The word "nosep" occurs in some lines of the data. Return each such line.

___ GIVEN DATA

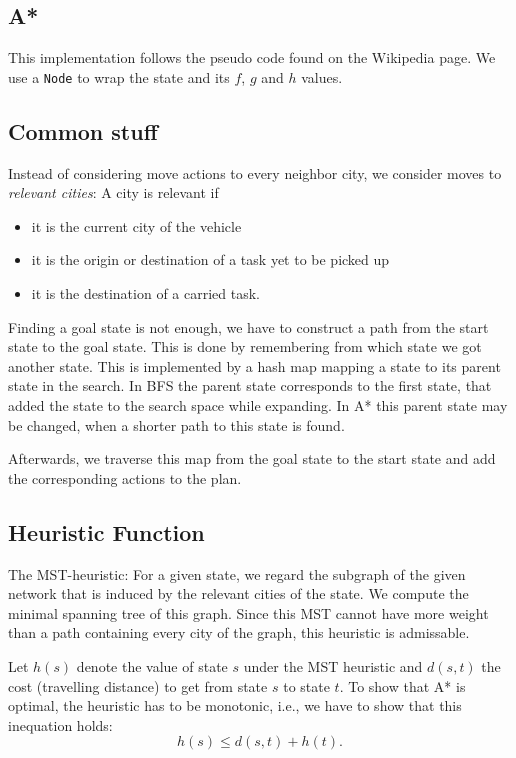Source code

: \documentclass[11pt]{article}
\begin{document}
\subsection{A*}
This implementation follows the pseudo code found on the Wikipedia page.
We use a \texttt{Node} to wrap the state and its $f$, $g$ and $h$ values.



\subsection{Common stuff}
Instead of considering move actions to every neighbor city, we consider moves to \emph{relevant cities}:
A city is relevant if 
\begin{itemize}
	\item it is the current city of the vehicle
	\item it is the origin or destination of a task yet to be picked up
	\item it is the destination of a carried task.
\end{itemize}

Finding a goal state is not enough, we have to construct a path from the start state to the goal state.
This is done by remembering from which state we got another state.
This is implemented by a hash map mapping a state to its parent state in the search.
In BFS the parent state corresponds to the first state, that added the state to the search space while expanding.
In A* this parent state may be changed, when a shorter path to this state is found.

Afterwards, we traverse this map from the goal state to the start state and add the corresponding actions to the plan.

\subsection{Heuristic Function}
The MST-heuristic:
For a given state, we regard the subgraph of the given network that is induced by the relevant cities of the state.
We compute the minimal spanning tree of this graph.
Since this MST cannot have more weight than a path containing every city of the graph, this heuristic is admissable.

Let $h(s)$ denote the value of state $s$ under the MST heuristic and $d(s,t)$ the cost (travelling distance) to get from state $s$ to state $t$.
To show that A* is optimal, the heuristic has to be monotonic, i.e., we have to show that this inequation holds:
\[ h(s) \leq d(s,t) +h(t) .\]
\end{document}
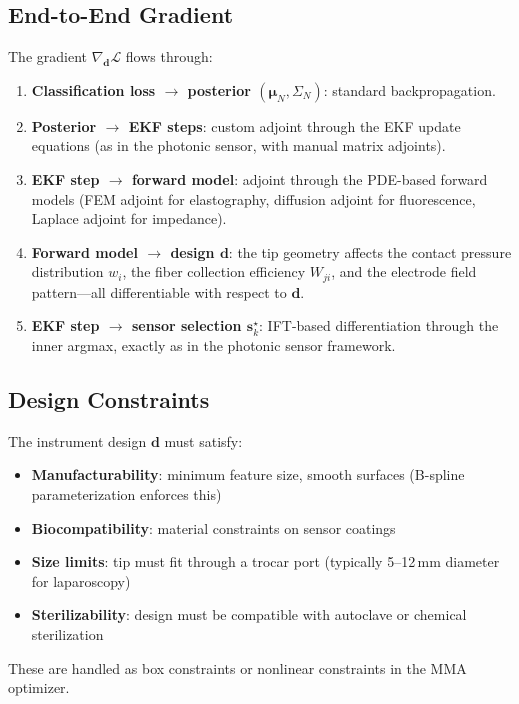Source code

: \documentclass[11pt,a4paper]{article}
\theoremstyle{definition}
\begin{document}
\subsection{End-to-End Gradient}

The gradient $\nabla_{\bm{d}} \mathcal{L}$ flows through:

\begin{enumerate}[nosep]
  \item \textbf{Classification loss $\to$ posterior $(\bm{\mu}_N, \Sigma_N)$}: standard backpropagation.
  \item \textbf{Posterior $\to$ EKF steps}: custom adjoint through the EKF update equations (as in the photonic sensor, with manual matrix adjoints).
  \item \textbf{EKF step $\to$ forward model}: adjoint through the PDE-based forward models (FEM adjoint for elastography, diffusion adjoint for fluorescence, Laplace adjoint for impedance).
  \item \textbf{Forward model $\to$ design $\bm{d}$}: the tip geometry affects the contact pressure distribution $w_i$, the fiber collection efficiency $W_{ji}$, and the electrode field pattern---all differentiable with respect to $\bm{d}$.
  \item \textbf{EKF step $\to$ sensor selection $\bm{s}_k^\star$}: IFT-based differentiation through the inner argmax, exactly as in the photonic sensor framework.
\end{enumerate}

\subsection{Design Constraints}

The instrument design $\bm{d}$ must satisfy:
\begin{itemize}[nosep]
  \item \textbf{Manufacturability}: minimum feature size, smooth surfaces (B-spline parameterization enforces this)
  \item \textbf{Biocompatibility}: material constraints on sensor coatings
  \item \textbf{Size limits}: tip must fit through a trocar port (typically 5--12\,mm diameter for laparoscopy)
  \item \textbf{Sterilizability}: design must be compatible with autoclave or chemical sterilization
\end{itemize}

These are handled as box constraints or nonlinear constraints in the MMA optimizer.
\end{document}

______
___ GIVEN DATA

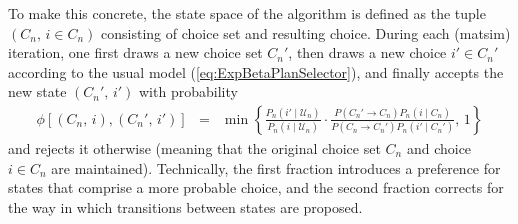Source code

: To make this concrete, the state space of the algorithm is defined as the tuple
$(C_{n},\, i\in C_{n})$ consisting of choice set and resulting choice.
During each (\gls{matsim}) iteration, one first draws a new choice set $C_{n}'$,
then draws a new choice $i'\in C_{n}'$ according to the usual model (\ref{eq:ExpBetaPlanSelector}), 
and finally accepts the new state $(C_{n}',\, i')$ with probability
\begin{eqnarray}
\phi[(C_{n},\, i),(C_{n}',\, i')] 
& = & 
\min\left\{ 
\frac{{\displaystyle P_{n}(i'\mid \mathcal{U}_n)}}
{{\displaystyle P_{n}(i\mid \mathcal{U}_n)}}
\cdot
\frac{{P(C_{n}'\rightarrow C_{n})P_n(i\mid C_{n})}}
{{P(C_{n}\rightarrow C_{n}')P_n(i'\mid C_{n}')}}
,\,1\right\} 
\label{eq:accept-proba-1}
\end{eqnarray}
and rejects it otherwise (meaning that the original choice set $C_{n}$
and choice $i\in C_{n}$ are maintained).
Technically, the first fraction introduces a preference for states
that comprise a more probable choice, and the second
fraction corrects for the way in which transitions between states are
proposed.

______

- RESPONSE FOR THIS EXERCISE -
\begin{enumerate}[nosep]
\begin{itemize}[nosep]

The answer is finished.